I remember, back when I was a kid in Buffalo, there was a stand of Lombardys that ran next to the NY Central yards along Rte. 20 (Broadway) in Sloan/Depew. Miles long. They'd be perfect for my needs, if Mom Nature made 'em in G.

JackM


----------



## Jerry Barnes (Jan 2, 2008)

Arbovitae would probably work good. About $5 at Walmart.


----------



## Doug C (Jan 14, 2008)

Is he not looking for scale size, not full size ! 


doug c


----------



## White Deer RR (May 15, 2009)

Perhaps a row of miniature evergreens would achieve close to the desired look? I'm not familiar with Wester New York, but if one could find a local nursery that stocks true miniatures and dwarfs, you might just find something that suits your fancy. While dwarf Alberta spruce are very popular, I have very limited space and the true miniatures supposedly have a ten year maturity height of around three feet. Well, those that survive the great Labrador retriever that eats tree will anyhow. 

I recently purchased a variety of true miniatures, including hemlock, Norway spruce and myrtle. The myrtle has tiny flowers. All of these miniatures are starting out tiny, perhaps ten inches high, by my estimate. 

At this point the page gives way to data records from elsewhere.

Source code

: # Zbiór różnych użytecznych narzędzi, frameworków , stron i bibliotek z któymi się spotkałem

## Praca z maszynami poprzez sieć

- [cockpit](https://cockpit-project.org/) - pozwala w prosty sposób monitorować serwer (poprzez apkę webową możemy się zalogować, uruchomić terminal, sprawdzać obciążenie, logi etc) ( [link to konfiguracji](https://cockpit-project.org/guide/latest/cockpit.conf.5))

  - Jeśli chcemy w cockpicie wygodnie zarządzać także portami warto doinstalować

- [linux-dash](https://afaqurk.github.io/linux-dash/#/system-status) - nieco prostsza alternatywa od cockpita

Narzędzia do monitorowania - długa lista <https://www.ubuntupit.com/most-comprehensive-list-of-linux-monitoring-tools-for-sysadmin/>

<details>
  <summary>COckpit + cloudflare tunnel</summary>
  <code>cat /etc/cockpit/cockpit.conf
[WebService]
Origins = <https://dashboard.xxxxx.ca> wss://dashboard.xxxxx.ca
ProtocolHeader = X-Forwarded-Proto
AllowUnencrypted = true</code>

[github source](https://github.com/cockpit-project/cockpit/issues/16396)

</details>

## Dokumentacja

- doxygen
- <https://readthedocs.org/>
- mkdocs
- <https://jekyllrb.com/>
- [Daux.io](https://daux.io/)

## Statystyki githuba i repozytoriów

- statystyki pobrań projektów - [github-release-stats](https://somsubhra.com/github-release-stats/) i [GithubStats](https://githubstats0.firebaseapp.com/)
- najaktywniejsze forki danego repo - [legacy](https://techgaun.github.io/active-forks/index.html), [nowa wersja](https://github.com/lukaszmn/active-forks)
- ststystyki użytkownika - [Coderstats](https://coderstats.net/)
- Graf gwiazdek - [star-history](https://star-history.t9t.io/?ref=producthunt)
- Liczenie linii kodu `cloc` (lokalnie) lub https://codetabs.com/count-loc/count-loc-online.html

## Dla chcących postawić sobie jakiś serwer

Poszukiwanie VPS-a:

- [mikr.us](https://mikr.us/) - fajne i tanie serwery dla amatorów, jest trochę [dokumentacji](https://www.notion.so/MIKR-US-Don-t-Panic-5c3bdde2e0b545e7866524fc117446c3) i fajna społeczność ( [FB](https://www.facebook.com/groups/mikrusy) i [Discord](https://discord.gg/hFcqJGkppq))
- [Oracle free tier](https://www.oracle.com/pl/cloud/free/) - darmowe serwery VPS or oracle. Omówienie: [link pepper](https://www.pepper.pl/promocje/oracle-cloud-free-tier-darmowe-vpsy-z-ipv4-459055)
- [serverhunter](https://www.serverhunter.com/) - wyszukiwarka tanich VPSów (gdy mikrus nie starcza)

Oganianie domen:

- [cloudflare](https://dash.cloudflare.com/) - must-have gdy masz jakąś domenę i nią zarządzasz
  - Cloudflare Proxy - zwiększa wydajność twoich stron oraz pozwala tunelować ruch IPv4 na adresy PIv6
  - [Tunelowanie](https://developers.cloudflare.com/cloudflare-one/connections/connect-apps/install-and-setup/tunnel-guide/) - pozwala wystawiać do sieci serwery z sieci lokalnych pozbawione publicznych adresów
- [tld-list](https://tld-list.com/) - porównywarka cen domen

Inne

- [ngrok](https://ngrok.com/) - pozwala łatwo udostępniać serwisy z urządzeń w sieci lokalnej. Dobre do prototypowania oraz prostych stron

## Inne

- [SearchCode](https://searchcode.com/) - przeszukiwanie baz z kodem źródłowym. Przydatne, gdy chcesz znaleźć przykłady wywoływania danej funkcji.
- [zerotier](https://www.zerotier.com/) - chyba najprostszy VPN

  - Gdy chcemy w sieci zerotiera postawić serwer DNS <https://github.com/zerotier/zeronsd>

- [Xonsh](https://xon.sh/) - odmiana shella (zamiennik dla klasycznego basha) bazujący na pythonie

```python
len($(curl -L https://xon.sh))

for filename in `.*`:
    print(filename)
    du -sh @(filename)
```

One alleged benefit of the small stuff is that a "black thumb," as you put it, might be something of an advantage, as a failure to feed can be seen as deliberate. If you can dig a good hole, odds of success may be good. ;-) Good luck!


----------



## Jerry Barnes (Jan 2, 2008)

I just keep the Arbovitae trimmed down Doug, works great!


----------



## bvdrr (Jan 3, 2008)

I was just reading the latest issue of Garden Railways and there in the garden section was something called " Sky Pencil " Sure looked like a mineature Lombardy Poplar to me.If I was looking for the same I might look into this.
Fred


----------



## Nutz-n-Bolts (Aug 12, 2010)

I thought since we had a name we should also have a picture. 
Form some of the other images Google found it looks like this would need pruning to keep small like the arbovitae, but it looks pretty good.


----------